**What the exercise asks:**
Each record below must be retyped exactly, with nothing left out.

**Saved data entries:**
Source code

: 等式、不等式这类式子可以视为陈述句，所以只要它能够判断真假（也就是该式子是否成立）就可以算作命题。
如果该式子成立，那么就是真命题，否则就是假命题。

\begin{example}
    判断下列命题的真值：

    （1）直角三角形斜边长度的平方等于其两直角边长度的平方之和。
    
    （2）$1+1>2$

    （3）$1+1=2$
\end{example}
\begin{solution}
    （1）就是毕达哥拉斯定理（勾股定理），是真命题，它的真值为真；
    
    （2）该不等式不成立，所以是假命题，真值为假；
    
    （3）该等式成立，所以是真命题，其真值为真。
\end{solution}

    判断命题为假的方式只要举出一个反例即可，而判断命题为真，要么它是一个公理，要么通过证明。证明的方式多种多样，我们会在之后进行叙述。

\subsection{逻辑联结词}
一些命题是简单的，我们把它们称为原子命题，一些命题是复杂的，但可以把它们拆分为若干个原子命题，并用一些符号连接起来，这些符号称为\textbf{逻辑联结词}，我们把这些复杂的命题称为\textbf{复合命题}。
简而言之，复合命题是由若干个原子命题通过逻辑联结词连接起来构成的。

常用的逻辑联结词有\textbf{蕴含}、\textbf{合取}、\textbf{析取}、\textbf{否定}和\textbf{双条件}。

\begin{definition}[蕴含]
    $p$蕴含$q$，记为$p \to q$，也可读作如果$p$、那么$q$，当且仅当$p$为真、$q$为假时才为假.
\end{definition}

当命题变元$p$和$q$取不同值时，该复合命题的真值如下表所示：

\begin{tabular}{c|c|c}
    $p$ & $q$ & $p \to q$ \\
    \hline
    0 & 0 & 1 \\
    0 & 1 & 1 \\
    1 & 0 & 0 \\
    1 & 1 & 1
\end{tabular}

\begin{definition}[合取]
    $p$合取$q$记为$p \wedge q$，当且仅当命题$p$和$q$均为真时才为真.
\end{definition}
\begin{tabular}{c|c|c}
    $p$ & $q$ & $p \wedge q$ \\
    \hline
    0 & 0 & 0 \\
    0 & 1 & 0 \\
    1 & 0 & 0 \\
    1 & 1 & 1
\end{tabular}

**Finished exercise:**
Source code

: 等式、不等式这类式子可以视为陈述句，所以只要它能够判断真假（也就是该式子是否成立）就可以算作命题。
如果该式子成立，那么就是真命题，否则就是假命题。

\begin{example}
    判断下列命题的真值：

    （1）直角三角形斜边长度的平方等于其两直角边长度的平方之和。
    
    （2）$1+1>2$

    （3）$1+1=2$
\end{example}
\begin{solution}
    （1）就是毕达哥拉斯定理（勾股定理），是真命题，它的真值为真；
    
    （2）该不等式不成立，所以是假命题，真值为假；
    
    （3）该等式成立，所以是真命题，其真值为真。
\end{solution}

    判断命题为假的方式只要举出一个反例即可，而判断命题为真，要么它是一个公理，要么通过证明。证明的方式多种多样，我们会在之后进行叙述。

\subsection{逻辑联结词}
一些命题是简单的，我们把它们称为原子命题，一些命题是复杂的，但可以把它们拆分为若干个原子命题，并用一些符号连接起来，这些符号称为\textbf{逻辑联结词}，我们把这些复杂的命题称为\textbf{复合命题}。
简而言之，复合命题是由若干个原子命题通过逻辑联结词连接起来构成的。

常用的逻辑联结词有\textbf{蕴含}、\textbf{合取}、\textbf{析取}、\textbf{否定}和\textbf{双条件}。

\begin{definition}[蕴含]
    $p$蕴含$q$，记为$p \to q$，也可读作如果$p$、那么$q$，当且仅当$p$为真、$q$为假时才为假.
\end{definition}

当命题变元$p$和$q$取不同值时，该复合命题的真值如下表所示：

\begin{tabular}{c|c|c}
    $p$ & $q$ & $p \to q$ \\
    \hline
    0 & 0 & 1 \\
    0 & 1 & 1 \\
    1 & 0 & 0 \\
    1 & 1 & 1
\end{tabular}

\begin{definition}[合取]
    $p$合取$q$记为$p \wedge q$，当且仅当命题$p$和$q$均为真时才为真.
\end{definition}
\begin{tabular}{c|c|c}
    $p$ & $q$ & $p \wedge q$ \\
    \hline
    0 & 0 & 0 \\
    0 & 1 & 0 \\
    1 & 0 & 0 \\
    1 & 1 & 1
\end{tabular}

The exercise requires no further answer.